Death by Meeting: A Leadership Fable... About Solving the Most Painful Problem in Business — Patrick Lencioni
My short review of “Death by Meeting”, by Patrick Lencioni.
In the more than ten years since I started working, I’ve been to so many meetings I cannot even imagine counting. And there have been many times I’ve heard colleagues say a meeting was boring and they had wasted time they could have spent doing real work. I’ve said that myself a couple of times, to be honest. After a while, some would even imply all meetings are useless1, which is sad, both considering meetings can be costly and finishing a meeting bored or tired often means not doing much after.
At the beginning of this book, we find ourselves in a company where meetings are useless, boring, not solving anything – and having a negative effect on everyone who see their bosses go in a room every week and never come back with anything significant or any kind of meaningful decision.
As the story progresses, we see how this one meeting evolves into a few distinct ones, each with their own separate objectives. We also read how allowing and even encouraging conflict leads to meaningful discussions – and meetings.
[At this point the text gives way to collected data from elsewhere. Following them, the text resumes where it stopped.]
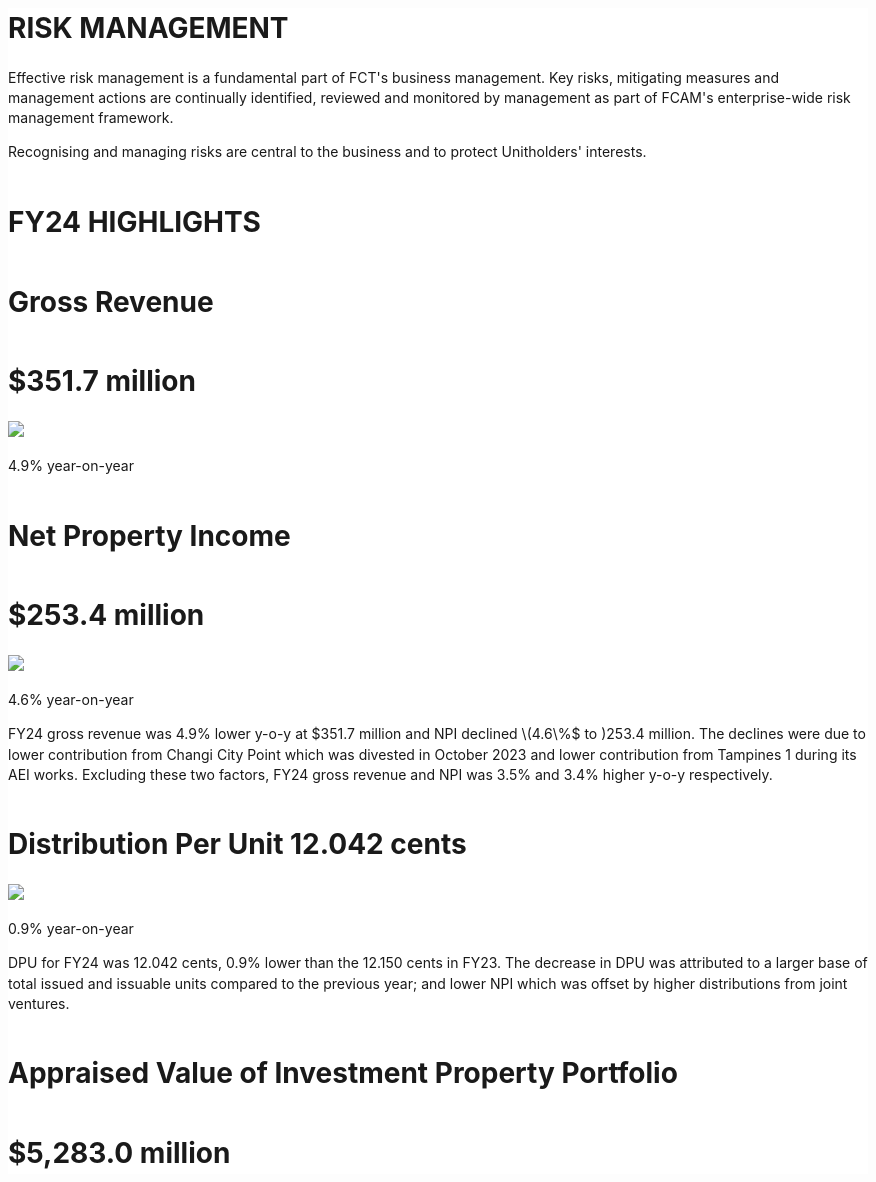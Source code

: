 # RISK MANAGEMENT

Effective risk management is a fundamental part of FCT's business management. Key risks, mitigating measures and management actions are continually identified, reviewed and monitored by management as part of FCAM's enterprise-wide risk management framework.

Recognising and managing risks are central to the business and to protect Unitholders' interests.

# FY24 HIGHLIGHTS

# Gross Revenue

# \$351.7 million

![](images/74d5fc236e3057be7535119b57156724c7b4f908f86a303d40149d00df9c9a2d.jpg)

4.9% year-on-year

# Net Property Income

# $253.4 million

![](images/46c5a5ef41d40f84114d0ee9548bcce4f3971492579a5b292dfccff082feb93f.jpg)

4.6% year-on-year

FY24 gross revenue was  $4.9\%$  lower y-o-y at  $351.7 million and NPI declined \(4.6\%$  to \)253.4 million. The declines were due to lower contribution from Changi City Point which was divested in October 2023 and lower contribution from Tampines 1 during its AEI works. Excluding these two factors, FY24 gross revenue and NPI was  $3.5\%$  and  $3.4\%$  higher y-o-y respectively.

# Distribution Per Unit 12.042 cents

![](images/77c8f7a856c65cd846a50d21ab80bb7975d6377ad223e54aee0e829a12ad4161.jpg)

0.9% year-on-year

DPU for FY24 was 12.042 cents,  $0.9\%$  lower than the 12.150 cents in FY23. The decrease in DPU was attributed to a larger base of total issued and issuable units compared to the previous year; and lower NPI which was offset by higher distributions from joint ventures.

# Appraised Value of Investment Property Portfolio

# \$5,283.0 million
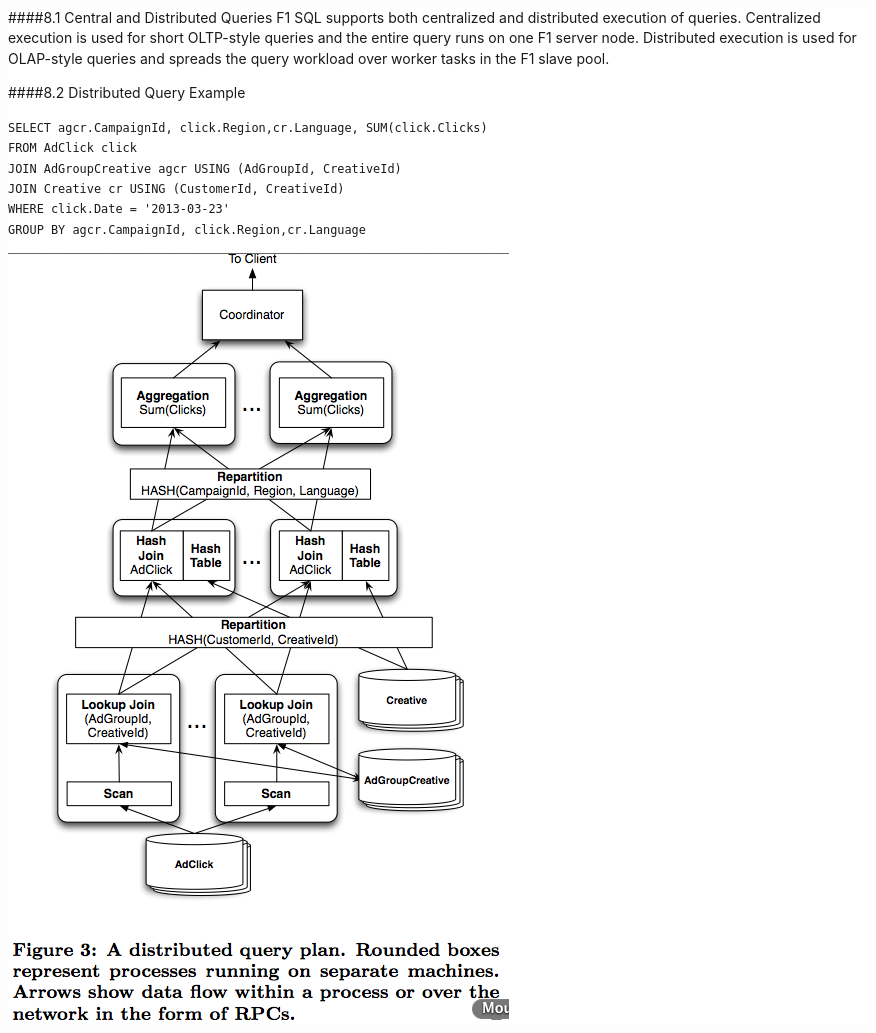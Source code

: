 ####8.1 Central and Distributed Queries
F1 SQL supports both centralized and distributed execution of queries. Centralized execution is used for short OLTP-style queries and the entire query runs on one F1 server node. Distributed execution is used for OLAP-style queries and spreads the query workload over worker tasks in the F1 slave pool.

####8.2 Distributed Query Example

    SELECT agcr.CampaignId, click.Region,cr.Language, SUM(click.Clicks)
    FROM AdClick click
    JOIN AdGroupCreative agcr USING (AdGroupId, CreativeId)
    JOIN Creative cr USING (CustomerId, CreativeId)
    WHERE click.Date = '2013-03-23'
    GROUP BY agcr.CampaignId, click.Region,cr.Language

![3](/assets/2013-08-27-f1/3.png)
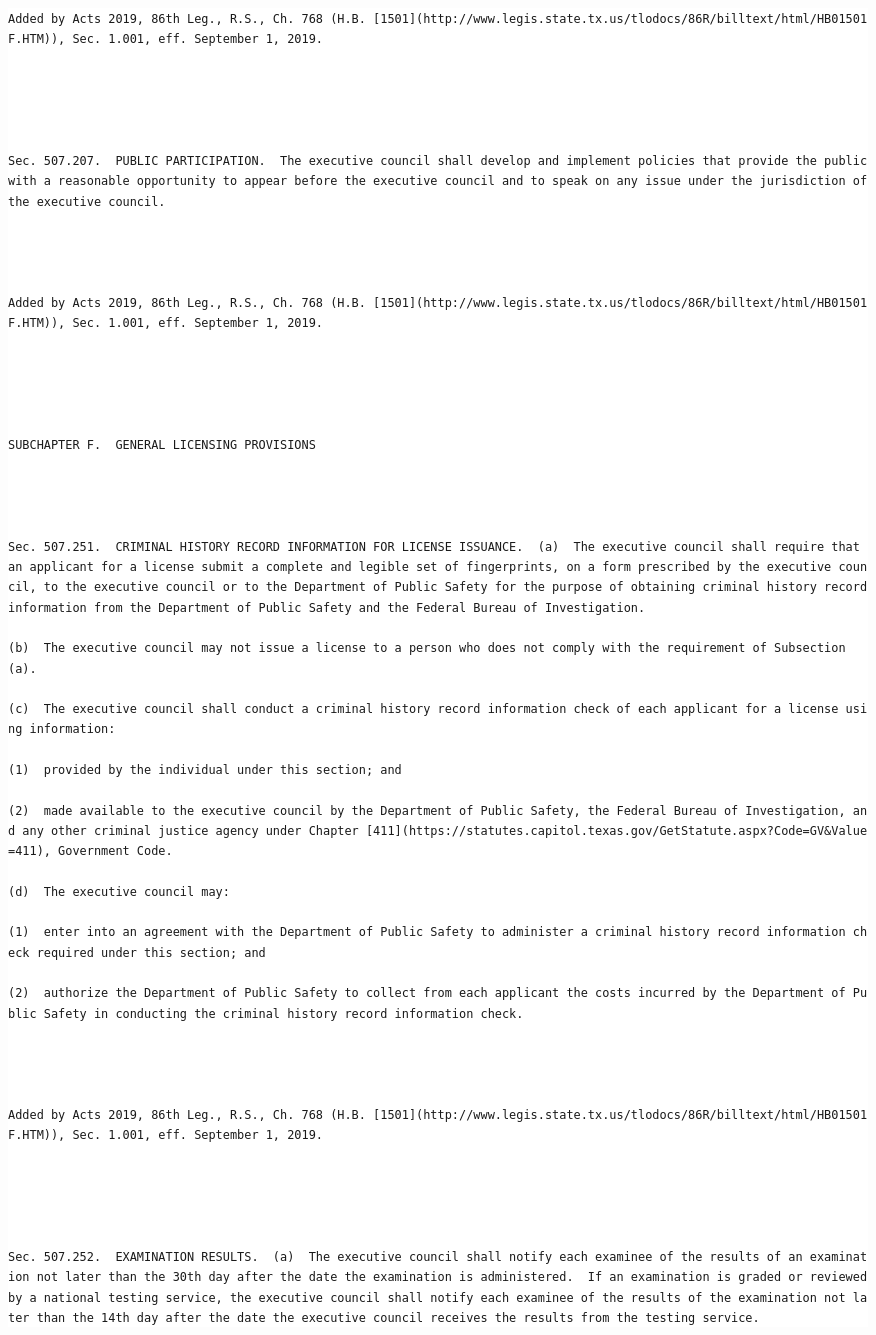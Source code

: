     
    
    
    Added by Acts 2019, 86th Leg., R.S., Ch. 768 (H.B. [1501](http://www.legis.state.tx.us/tlodocs/86R/billtext/html/HB01501F.HTM)), Sec. 1.001, eff. September 1, 2019.
    
    
    
    
    
    Sec. 507.207.  PUBLIC PARTICIPATION.  The executive council shall develop and implement policies that provide the public with a reasonable opportunity to appear before the executive council and to speak on any issue under the jurisdiction of the executive council.
    
    
    
    
    Added by Acts 2019, 86th Leg., R.S., Ch. 768 (H.B. [1501](http://www.legis.state.tx.us/tlodocs/86R/billtext/html/HB01501F.HTM)), Sec. 1.001, eff. September 1, 2019.
    
    
    
    
    
    SUBCHAPTER F.  GENERAL LICENSING PROVISIONS
    
      
    
    
    Sec. 507.251.  CRIMINAL HISTORY RECORD INFORMATION FOR LICENSE ISSUANCE.  (a)  The executive council shall require that an applicant for a license submit a complete and legible set of fingerprints, on a form prescribed by the executive council, to the executive council or to the Department of Public Safety for the purpose of obtaining criminal history record information from the Department of Public Safety and the Federal Bureau of Investigation.
    
    (b)  The executive council may not issue a license to a person who does not comply with the requirement of Subsection (a).
    
    (c)  The executive council shall conduct a criminal history record information check of each applicant for a license using information:
    
    (1)  provided by the individual under this section; and
    
    (2)  made available to the executive council by the Department of Public Safety, the Federal Bureau of Investigation, and any other criminal justice agency under Chapter [411](https://statutes.capitol.texas.gov/GetStatute.aspx?Code=GV&Value=411), Government Code.
    
    (d)  The executive council may:
    
    (1)  enter into an agreement with the Department of Public Safety to administer a criminal history record information check required under this section; and
    
    (2)  authorize the Department of Public Safety to collect from each applicant the costs incurred by the Department of Public Safety in conducting the criminal history record information check.
    
    
    
    
    Added by Acts 2019, 86th Leg., R.S., Ch. 768 (H.B. [1501](http://www.legis.state.tx.us/tlodocs/86R/billtext/html/HB01501F.HTM)), Sec. 1.001, eff. September 1, 2019.
    
    
    
    
    
    Sec. 507.252.  EXAMINATION RESULTS.  (a)  The executive council shall notify each examinee of the results of an examination not later than the 30th day after the date the examination is administered.  If an examination is graded or reviewed by a national testing service, the executive council shall notify each examinee of the results of the examination not later than the 14th day after the date the executive council receives the results from the testing service.
    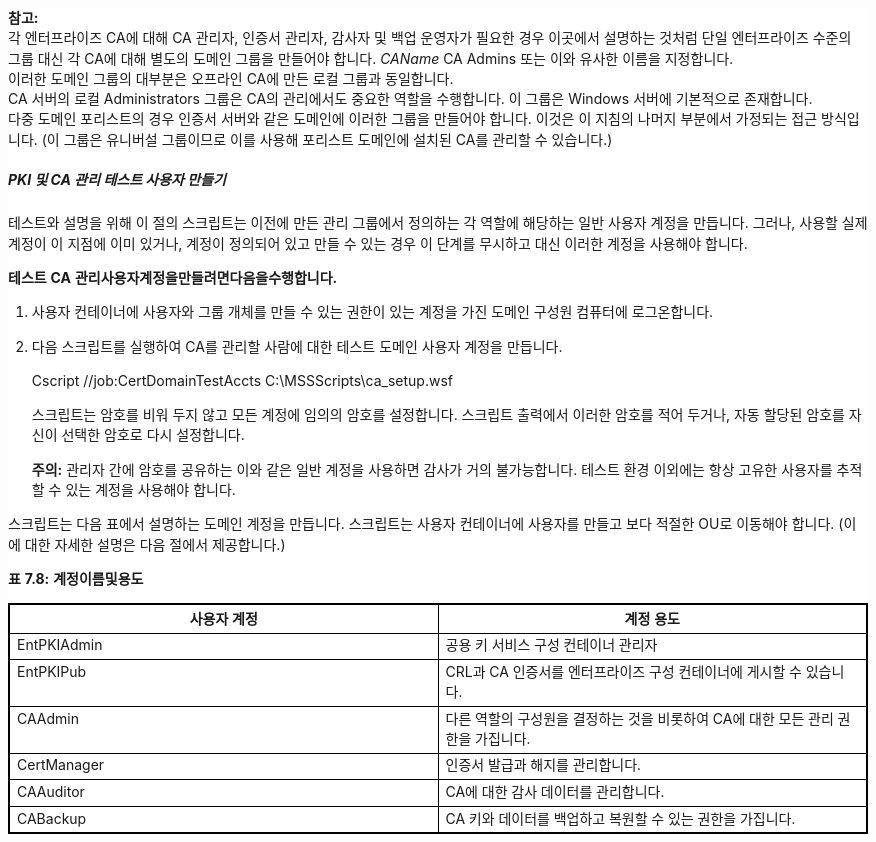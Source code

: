 **참고:**  
각 엔터프라이즈 CA에 대해 CA 관리자, 인증서 관리자, 감사자 및 백업 운영자가 필요한 경우 이곳에서 설명하는 것처럼 단일 엔터프라이즈 수준의 그룹 대신 각 CA에 대해 별도의 도메인 그룹을 만들어야 합니다. *CAName* CA Admins 또는 이와 유사한 이름을 지정합니다.  
이러한 도메인 그룹의 대부분은 오프라인 CA에 만든 로컬 그룹과 동일합니다.  
CA 서버의 로컬 Administrators 그룹은 CA의 관리에서도 중요한 역할을 수행합니다. 이 그룹은 Windows 서버에 기본적으로 존재합니다.  
다중 도메인 포리스트의 경우 인증서 서버와 같은 도메인에 이러한 그룹을 만들어야 합니다. 이것은 이 지침의 나머지 부분에서 가정되는 접근 방식입니다. (이 그룹은 유니버설 그룹이므로 이를 사용해 포리스트 도메인에 설치된 CA를 관리할 수 있습니다.)
  
##### PKI 및 CA 관리 테스트 사용자 만들기
  
테스트와 설명을 위해 이 절의 스크립트는 이전에 만든 관리 그룹에서 정의하는 각 역할에 해당하는 일반 사용자 계정을 만듭니다. 그러나, 사용할 실제 계정이 이 지점에 이미 있거나, 계정이 정의되어 있고 만들 수 있는 경우 이 단계를 무시하고 대신 이러한 계정을 사용해야 합니다.
  
**테스트** **CA** **관리사용자계정을만들려면다음을수행합니다.**
  
1.  사용자 컨테이너에 사용자와 그룹 개체를 만들 수 있는 권한이 있는 계정을 가진 도메인 구성원 컴퓨터에 로그온합니다.
  
2.  다음 스크립트를 실행하여 CA를 관리할 사람에 대한 테스트 도메인 사용자 계정을 만듭니다.
  
    Cscript //job:CertDomainTestAccts C:\\MSSScripts\\ca\_setup.wsf
  
    스크립트는 암호를 비워 두지 않고 모든 계정에 임의의 암호를 설정합니다. 스크립트 출력에서 이러한 암호를 적어 두거나, 자동 할당된 암호를 자신이 선택한 암호로 다시 설정합니다.
  
    **주의:** 관리자 간에 암호를 공유하는 이와 같은 일반 계정을 사용하면 감사가 거의 불가능합니다. 테스트 환경 이외에는 항상 고유한 사용자를 추적할 수 있는 계정을 사용해야 합니다.
  
스크립트는 다음 표에서 설명하는 도메인 계정을 만듭니다. 스크립트는 사용자 컨테이너에 사용자를 만들고 보다 적절한 OU로 이동해야 합니다. (이에 대한 자세한 설명은 다음 절에서 제공합니다.)
  
**표** **7.8:** **계정이름및용도**

<p> </p>
<table style="border:1px solid black;">
<colgroup>
<col width="50%" />
<col width="50%" />
</colgroup>
<thead>
<tr class="header">
<th style="border:1px solid black;" >사용자 계정</th>
<th style="border:1px solid black;" >계정 용도</th>
</tr>
</thead>
<tbody>
<tr class="odd">
<td style="border:1px solid black;">EntPKIAdmin</td>
<td style="border:1px solid black;">공용 키 서비스 구성 컨테이너 관리자</td>
</tr>
<tr class="even">
<td style="border:1px solid black;">EntPKIPub</td>
<td style="border:1px solid black;">CRL과 CA 인증서를 엔터프라이즈 구성 컨테이너에 게시할 수 있습니다.</td>
</tr>
<tr class="odd">
<td style="border:1px solid black;">CAAdmin</td>
<td style="border:1px solid black;">다른 역할의 구성원을 결정하는 것을 비롯하여 CA에 대한 모든 관리 권한을 가집니다.</td>
</tr>
<tr class="even">
<td style="border:1px solid black;">CertManager</td>
<td style="border:1px solid black;">인증서 발급과 해지를 관리합니다.</td>
</tr>
<tr class="odd">
<td style="border:1px solid black;">CAAuditor</td>
<td style="border:1px solid black;">CA에 대한 감사 데이터를 관리합니다.</td>
</tr>
<tr class="even">
<td style="border:1px solid black;">CABackup</td>
<td style="border:1px solid black;">CA 키와 데이터를 백업하고 복원할 수 있는 권한을 가집니다.</td>
</tr>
→ 3⁄5 I agree with the principle meetings can be useful – if done right – so I liked where this book is going. The way it’s written makes it easy to read, a bit like a story and I almost found myself rooting for the hero a couple of times2. The young assistant feels a bit too much and it’s hard to believe how good and mature he is. Too bad this book only focuses on one kind of meeting (staff meeting between executives) and not several kinds (including between other kind of employees).